[Opening Records section]

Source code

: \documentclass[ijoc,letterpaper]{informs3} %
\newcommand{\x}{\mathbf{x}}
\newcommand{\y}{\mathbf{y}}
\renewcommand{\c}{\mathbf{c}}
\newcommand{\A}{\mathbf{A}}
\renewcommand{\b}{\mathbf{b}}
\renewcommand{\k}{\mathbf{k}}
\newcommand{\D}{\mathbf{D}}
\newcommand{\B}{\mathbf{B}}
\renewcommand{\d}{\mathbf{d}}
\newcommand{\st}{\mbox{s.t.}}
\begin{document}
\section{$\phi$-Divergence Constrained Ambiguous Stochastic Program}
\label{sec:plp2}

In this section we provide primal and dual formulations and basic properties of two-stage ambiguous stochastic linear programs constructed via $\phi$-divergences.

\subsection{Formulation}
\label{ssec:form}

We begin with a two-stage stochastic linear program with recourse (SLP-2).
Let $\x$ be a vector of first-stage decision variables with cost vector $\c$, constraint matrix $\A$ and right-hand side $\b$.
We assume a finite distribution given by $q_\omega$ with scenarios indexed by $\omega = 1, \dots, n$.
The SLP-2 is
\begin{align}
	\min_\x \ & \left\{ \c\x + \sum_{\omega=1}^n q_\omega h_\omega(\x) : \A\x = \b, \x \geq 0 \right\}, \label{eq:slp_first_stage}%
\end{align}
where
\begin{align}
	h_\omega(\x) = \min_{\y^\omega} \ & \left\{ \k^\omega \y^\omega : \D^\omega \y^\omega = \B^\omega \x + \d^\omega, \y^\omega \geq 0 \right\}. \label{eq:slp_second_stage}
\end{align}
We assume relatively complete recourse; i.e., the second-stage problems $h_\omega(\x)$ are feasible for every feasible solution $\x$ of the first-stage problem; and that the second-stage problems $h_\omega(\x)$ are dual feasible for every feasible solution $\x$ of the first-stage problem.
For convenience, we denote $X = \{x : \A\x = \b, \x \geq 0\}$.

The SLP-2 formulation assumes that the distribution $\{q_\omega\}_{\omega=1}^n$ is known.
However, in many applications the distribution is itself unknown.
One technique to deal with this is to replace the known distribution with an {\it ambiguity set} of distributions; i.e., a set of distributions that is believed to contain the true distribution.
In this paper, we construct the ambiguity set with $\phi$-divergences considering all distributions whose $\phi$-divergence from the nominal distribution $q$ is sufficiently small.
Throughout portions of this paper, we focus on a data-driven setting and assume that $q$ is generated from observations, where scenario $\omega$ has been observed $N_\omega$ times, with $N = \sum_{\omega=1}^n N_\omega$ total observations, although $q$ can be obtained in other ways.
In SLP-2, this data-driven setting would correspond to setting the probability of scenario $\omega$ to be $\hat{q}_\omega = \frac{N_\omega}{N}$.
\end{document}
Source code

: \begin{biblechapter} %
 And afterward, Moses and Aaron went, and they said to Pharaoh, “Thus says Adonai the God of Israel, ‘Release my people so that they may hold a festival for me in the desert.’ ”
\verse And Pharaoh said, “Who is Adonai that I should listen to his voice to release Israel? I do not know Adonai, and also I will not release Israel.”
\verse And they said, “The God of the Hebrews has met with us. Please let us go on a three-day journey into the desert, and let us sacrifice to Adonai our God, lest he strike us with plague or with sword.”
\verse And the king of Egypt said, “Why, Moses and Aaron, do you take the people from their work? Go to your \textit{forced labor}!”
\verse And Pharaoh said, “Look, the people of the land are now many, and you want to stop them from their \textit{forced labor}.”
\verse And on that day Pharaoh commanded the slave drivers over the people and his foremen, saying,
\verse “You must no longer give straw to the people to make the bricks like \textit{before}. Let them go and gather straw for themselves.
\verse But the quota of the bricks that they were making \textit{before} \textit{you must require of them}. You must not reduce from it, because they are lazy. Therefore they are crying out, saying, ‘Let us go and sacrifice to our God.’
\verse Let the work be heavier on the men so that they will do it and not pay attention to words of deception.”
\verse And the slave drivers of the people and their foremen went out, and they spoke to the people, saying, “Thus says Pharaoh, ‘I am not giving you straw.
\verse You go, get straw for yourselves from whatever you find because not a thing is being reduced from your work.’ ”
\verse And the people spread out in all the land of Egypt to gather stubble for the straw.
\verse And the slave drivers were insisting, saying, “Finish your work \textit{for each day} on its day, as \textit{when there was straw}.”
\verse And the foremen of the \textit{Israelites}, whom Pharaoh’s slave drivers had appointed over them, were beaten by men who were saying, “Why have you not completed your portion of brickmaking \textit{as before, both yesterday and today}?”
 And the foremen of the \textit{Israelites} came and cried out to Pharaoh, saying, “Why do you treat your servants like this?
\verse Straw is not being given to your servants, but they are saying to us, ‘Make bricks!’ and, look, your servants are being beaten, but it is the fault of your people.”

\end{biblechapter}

[Closing Records section]

Reproduce the listing above in its entirety, unchanged.

» Answer to the exercise
Source code

: \documentclass[ijoc,letterpaper]{informs3} %
\newcommand{\x}{\mathbf{x}}
\newcommand{\y}{\mathbf{y}}
\renewcommand{\c}{\mathbf{c}}
\newcommand{\A}{\mathbf{A}}
\renewcommand{\b}{\mathbf{b}}
\renewcommand{\k}{\mathbf{k}}
\newcommand{\D}{\mathbf{D}}
\newcommand{\B}{\mathbf{B}}
\renewcommand{\d}{\mathbf{d}}
\newcommand{\st}{\mbox{s.t.}}
\begin{document}
\section{$\phi$-Divergence Constrained Ambiguous Stochastic Program}
\label{sec:plp2}

In this section we provide primal and dual formulations and basic properties of two-stage ambiguous stochastic linear programs constructed via $\phi$-divergences.

\subsection{Formulation}
\label{ssec:form}

We begin with a two-stage stochastic linear program with recourse (SLP-2).
Let $\x$ be a vector of first-stage decision variables with cost vector $\c$, constraint matrix $\A$ and right-hand side $\b$.
We assume a finite distribution given by $q_\omega$ with scenarios indexed by $\omega = 1, \dots, n$.
The SLP-2 is
\begin{align}
	\min_\x \ & \left\{ \c\x + \sum_{\omega=1}^n q_\omega h_\omega(\x) : \A\x = \b, \x \geq 0 \right\}, \label{eq:slp_first_stage}%
\end{align}
where
\begin{align}
	h_\omega(\x) = \min_{\y^\omega} \ & \left\{ \k^\omega \y^\omega : \D^\omega \y^\omega = \B^\omega \x + \d^\omega, \y^\omega \geq 0 \right\}. \label{eq:slp_second_stage}
\end{align}
We assume relatively complete recourse; i.e., the second-stage problems $h_\omega(\x)$ are feasible for every feasible solution $\x$ of the first-stage problem; and that the second-stage problems $h_\omega(\x)$ are dual feasible for every feasible solution $\x$ of the first-stage problem.
For convenience, we denote $X = \{x : \A\x = \b, \x \geq 0\}$.

The SLP-2 formulation assumes that the distribution $\{q_\omega\}_{\omega=1}^n$ is known.
However, in many applications the distribution is itself unknown.
One technique to deal with this is to replace the known distribution with an {\it ambiguity set} of distributions; i.e., a set of distributions that is believed to contain the true distribution.
In this paper, we construct the ambiguity set with $\phi$-divergences considering all distributions whose $\phi$-divergence from the nominal distribution $q$ is sufficiently small.
Throughout portions of this paper, we focus on a data-driven setting and assume that $q$ is generated from observations, where scenario $\omega$ has been observed $N_\omega$ times, with $N = \sum_{\omega=1}^n N_\omega$ total observations, although $q$ can be obtained in other ways.
In SLP-2, this data-driven setting would correspond to setting the probability of scenario $\omega$ to be $\hat{q}_\omega = \frac{N_\omega}{N}$.
\end{document}
Source code

: \begin{biblechapter} %
 And afterward, Moses and Aaron went, and they said to Pharaoh, “Thus says Adonai the God of Israel, ‘Release my people so that they may hold a festival for me in the desert.’ ”
\verse And Pharaoh said, “Who is Adonai that I should listen to his voice to release Israel? I do not know Adonai, and also I will not release Israel.”
\verse And they said, “The God of the Hebrews has met with us. Please let us go on a three-day journey into the desert, and let us sacrifice to Adonai our God, lest he strike us with plague or with sword.”
\verse And the king of Egypt said, “Why, Moses and Aaron, do you take the people from their work? Go to your \textit{forced labor}!”
\verse And Pharaoh said, “Look, the people of the land are now many, and you want to stop them from their \textit{forced labor}.”
\verse And on that day Pharaoh commanded the slave drivers over the people and his foremen, saying,
\verse “You must no longer give straw to the people to make the bricks like \textit{before}. Let them go and gather straw for themselves.
\verse But the quota of the bricks that they were making \textit{before} \textit{you must require of them}. You must not reduce from it, because they are lazy. Therefore they are crying out, saying, ‘Let us go and sacrifice to our God.’
\verse Let the work be heavier on the men so that they will do it and not pay attention to words of deception.”
\verse And the slave drivers of the people and their foremen went out, and they spoke to the people, saying, “Thus says Pharaoh, ‘I am not giving you straw.
\verse You go, get straw for yourselves from whatever you find because not a thing is being reduced from your work.’ ”
\verse And the people spread out in all the land of Egypt to gather stubble for the straw.
\verse And the slave drivers were insisting, saying, “Finish your work \textit{for each day} on its day, as \textit{when there was straw}.”
\verse And the foremen of the \textit{Israelites}, whom Pharaoh’s slave drivers had appointed over them, were beaten by men who were saying, “Why have you not completed your portion of brickmaking \textit{as before, both yesterday and today}?”
 And the foremen of the \textit{Israelites} came and cried out to Pharaoh, saying, “Why do you treat your servants like this?
\verse Straw is not being given to your servants, but they are saying to us, ‘Make bricks!’ and, look, your servants are being beaten, but it is the fault of your people.”

\end{biblechapter}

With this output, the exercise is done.